Argentine footballer

Lucas Martín Valdemarín (born 13 May 1978) is an Argentine former footballer from who played for Vélez, Unión Española (Chile), Elche (Spain), AIK (Sweden) and Club San Luis (Mexico).

==Career==
Valdemarín developed his career as a youth with Sportivo 9 de Julio. In 1996, he was signed by Talleres de Córdoba, but shortly after Vélez Sársfield acquired his playing rights. During his period at Vélez Valdemarín struggled to earn a spot in the first team, and the club loaned him to other teams multiple times: to Independiente Rivadavia and Racing Club in Argentina, Unión Española of Chile and Elche CF from Spain, with two more spells with Vélez in between.

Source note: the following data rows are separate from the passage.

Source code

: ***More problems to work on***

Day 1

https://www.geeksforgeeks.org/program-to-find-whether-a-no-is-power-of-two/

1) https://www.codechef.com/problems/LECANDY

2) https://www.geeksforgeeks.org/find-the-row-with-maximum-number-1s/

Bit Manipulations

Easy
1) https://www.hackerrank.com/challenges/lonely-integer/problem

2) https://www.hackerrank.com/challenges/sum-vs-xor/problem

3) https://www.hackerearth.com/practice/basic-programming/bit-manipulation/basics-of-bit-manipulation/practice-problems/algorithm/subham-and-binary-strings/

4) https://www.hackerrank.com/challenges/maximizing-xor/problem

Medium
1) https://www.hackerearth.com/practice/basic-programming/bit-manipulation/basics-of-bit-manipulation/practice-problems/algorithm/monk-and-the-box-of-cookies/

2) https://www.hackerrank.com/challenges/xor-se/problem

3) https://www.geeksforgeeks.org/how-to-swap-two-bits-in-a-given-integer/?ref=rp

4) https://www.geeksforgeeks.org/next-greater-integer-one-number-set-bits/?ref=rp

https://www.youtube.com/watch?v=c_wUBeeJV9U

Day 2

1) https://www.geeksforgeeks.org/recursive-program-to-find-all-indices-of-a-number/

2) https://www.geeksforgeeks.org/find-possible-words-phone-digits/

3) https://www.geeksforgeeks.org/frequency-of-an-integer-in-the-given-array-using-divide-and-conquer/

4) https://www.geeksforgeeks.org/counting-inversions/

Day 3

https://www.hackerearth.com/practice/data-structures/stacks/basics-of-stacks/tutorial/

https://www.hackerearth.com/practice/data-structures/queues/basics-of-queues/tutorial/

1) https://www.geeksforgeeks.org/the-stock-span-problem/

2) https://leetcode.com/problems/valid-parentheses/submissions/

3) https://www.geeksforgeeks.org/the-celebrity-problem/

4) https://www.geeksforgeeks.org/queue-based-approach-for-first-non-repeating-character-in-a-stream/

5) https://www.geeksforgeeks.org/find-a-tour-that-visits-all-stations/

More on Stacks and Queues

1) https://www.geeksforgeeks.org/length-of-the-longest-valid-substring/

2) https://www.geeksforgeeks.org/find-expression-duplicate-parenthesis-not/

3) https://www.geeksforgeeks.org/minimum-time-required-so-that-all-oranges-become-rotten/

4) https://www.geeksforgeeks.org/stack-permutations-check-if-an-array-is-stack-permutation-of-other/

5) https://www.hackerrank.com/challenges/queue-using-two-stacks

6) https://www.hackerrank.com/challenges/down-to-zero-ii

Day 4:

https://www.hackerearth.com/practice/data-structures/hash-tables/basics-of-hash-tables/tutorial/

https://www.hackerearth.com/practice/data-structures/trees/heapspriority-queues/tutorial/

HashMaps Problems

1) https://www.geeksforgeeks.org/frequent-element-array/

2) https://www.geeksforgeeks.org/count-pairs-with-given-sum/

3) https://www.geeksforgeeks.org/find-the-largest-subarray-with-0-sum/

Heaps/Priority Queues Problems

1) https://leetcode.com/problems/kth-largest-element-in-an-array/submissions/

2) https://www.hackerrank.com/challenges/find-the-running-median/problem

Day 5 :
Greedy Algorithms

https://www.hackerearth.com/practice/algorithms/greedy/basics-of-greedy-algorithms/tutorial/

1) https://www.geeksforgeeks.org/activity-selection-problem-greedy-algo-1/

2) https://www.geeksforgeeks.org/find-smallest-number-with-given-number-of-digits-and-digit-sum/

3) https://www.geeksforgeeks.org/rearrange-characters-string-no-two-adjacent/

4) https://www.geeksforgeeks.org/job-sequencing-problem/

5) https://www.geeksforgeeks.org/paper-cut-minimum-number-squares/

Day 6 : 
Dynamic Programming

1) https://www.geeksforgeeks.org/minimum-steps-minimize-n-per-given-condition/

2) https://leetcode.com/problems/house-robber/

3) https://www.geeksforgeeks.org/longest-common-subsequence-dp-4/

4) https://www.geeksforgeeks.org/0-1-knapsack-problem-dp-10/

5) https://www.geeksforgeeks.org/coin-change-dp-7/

In 2006, he became a free agent and signed for Arsenal de Sarandí, where he formed a striker partnership with Mauro Óbolo. The following year, both relocated to Sweden to play for AIK Fotboll. In 2008 Valdemarín reached a mutual agreement with AIK to terminate his contract, and joined Colón de Santa Fe. He was a starter at the beginning, but his due to his lack of effectivity he was relegated to the bench. During the first semester of 2009, he had a brief spell in Mexico with San Luis F.C. Back in Colón he couldn't secure a place in the squad, and transferred to Defensa y Justicia in July 2009. In June 2010 ends his career.